Interestingly I can't get the disk speed > 50% of the disk capabillity reported by hdparm, not event with oflag=direct

Eearlier I have reported that jiffies performed better, but that was without  memory-limitations.

Comment 160 Mathieu Desnoyers 2009-02-09 19:53:47 UTC

Created attachment 20172 [details]
mm fix page writeback accounting to fix oom condition under heavy I/O

Makes sure the page cache accounting behaves correctly with I/O elevator, thus fixing OOM condition.

Does not seem to fix the latency problem though. See changelog.

Comment 161 Gonzalo Aguilar 2009-02-10 00:57:37 UTC

Hi Søren,

It's possible that the memory limits does not help with the problem, as you say the Hd will go underspeed because lack of data (dute to the memory limits). So it will trigger the problem later or not trigger it at all.

But it's good to have a way to limit the problem anyway.

So I have a question. What is the right way to work? I mean under heavy loads of IO flow, what's the right way to work for a sane kernel?

I propose some cases:

A) We have 2 process one that makes high load IO operations (this time HD), one thats only do it occasionally.

1.- Process 1 (high IO) starts to do IO ops. So it will switch between blocked status by IO ops and active as it reads and sends data to controller.
2.- Process 2 tries to access disk, so it has to wait for a chance to read.

In this case IO wait of process 1 should be almost 0 so it only waits microsecs while last IO op finish. But process 2 should have high IO waits because Process 1 takes all IO bandwidth.

B) Same case but with a round robin style queue. CFQ?

IO wait should be nearly 0 for Process 2 as it gets chance to write to disk but Process 1 must wait each operation to finish...

What is the correct whay? Is there any other?

What is clear is that is not normal that a process blocks all the other processes because is waiting to write. Just in case that every process want to write the IO Wait should rise as all processes are waiting to get a chance. In this case... Should we only have IO Wait times? Is this our case?

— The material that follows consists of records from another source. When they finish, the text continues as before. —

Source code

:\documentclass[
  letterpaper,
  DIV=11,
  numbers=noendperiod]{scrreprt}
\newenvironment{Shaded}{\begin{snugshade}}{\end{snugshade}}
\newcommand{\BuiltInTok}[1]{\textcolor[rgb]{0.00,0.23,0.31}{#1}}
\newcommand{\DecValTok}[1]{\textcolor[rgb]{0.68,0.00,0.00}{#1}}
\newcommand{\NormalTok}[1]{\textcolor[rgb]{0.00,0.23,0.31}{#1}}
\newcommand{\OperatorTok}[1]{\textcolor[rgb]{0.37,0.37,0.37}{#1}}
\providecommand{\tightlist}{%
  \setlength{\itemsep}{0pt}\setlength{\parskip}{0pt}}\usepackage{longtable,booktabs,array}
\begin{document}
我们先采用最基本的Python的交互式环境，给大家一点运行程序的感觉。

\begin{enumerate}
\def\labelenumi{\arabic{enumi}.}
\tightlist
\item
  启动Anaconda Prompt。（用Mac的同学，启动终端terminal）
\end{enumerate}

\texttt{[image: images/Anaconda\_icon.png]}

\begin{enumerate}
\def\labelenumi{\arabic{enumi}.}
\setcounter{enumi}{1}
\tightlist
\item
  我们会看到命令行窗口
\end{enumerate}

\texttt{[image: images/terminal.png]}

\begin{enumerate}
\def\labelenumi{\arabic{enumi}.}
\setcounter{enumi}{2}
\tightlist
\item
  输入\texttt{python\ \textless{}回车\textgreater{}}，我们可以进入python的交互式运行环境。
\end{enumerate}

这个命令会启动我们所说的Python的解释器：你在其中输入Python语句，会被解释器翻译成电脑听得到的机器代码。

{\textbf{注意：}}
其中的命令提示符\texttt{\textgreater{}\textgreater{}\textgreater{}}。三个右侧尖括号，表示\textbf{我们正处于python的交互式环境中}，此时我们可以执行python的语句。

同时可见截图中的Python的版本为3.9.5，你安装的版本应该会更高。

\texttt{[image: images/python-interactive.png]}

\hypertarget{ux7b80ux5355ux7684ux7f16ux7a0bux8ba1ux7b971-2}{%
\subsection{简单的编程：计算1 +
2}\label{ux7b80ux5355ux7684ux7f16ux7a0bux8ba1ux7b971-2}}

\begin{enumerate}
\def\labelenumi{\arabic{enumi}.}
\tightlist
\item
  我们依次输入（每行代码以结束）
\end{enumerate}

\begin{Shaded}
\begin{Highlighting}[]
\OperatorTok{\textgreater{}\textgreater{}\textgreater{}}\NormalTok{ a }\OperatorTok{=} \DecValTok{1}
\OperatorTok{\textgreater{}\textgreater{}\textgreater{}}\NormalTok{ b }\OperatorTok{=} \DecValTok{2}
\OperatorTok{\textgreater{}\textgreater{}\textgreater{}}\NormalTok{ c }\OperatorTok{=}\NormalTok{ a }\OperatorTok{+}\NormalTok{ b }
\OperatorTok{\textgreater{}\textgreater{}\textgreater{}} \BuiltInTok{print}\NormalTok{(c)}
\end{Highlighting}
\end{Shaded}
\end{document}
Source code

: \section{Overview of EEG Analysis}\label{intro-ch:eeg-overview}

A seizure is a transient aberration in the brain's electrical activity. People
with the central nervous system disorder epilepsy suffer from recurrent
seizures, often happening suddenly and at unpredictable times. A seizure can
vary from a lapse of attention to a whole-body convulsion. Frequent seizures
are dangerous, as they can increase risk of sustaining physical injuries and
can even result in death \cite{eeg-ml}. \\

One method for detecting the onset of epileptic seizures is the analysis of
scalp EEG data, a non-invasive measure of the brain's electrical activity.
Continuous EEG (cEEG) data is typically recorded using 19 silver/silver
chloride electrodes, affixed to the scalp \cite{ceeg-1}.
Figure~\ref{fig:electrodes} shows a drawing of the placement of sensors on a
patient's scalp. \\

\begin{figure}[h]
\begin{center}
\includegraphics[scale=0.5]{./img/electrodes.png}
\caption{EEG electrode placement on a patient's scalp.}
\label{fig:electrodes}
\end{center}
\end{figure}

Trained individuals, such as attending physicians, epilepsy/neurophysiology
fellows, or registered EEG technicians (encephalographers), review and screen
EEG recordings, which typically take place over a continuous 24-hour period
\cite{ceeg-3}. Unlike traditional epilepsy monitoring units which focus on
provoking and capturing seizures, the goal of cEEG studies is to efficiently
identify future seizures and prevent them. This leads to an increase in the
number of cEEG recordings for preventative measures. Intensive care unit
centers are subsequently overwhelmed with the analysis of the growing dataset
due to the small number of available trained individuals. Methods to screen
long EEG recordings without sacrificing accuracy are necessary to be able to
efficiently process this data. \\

Comment 162 Gonzalo Aguilar 2009-02-10 01:01:47 UTC

Created attachment 20176 [details]
Screenshot of current status of the bug while letting a program hang the system

Here you can see how IO Wait is  72.2% With Xorg going crazy on CPU usage and system showing that the rest of the system is completely unusable.

That was just because transmission was verifying my torrents. So again it's not acceptable that systems renders unusable because a background operation in place...

How can I help more?

Comment 163 Søren Holm 2009-02-10 12:13:25 UTC

Could it be possible to reused the concept from cpu-schedueling. Instead of talking about time-slices we could talk about IO-slices. The favor the processes which uses fewest IO-slices this will avoid an evil dd to starve other light reader/writers. I'm not kernel-skilled a t all so maybe this sound a lot like your RR-queue but just some thoughts.

Comment 164 Alex 2009-02-10 23:55:28 UTC

May be someone can explain me why the simple copying eats ~50% cpu? May be it is a part of this problem? The same copying in Windows eats 5-10% cpu. UDMA 100 is enabled by my pata. I have jfs partitions.

Comment 165 Thomas Pilarski 2009-02-11 07:06:52 UTC

With the last patch, the problem is permanent on my notebook on a ext4 and ext3 partition. The io wait time is at 100% with heavy io. Mouse clicks are not recognised very often, or the keyboard input is delayed for up to 10 seconds (all under xorg). 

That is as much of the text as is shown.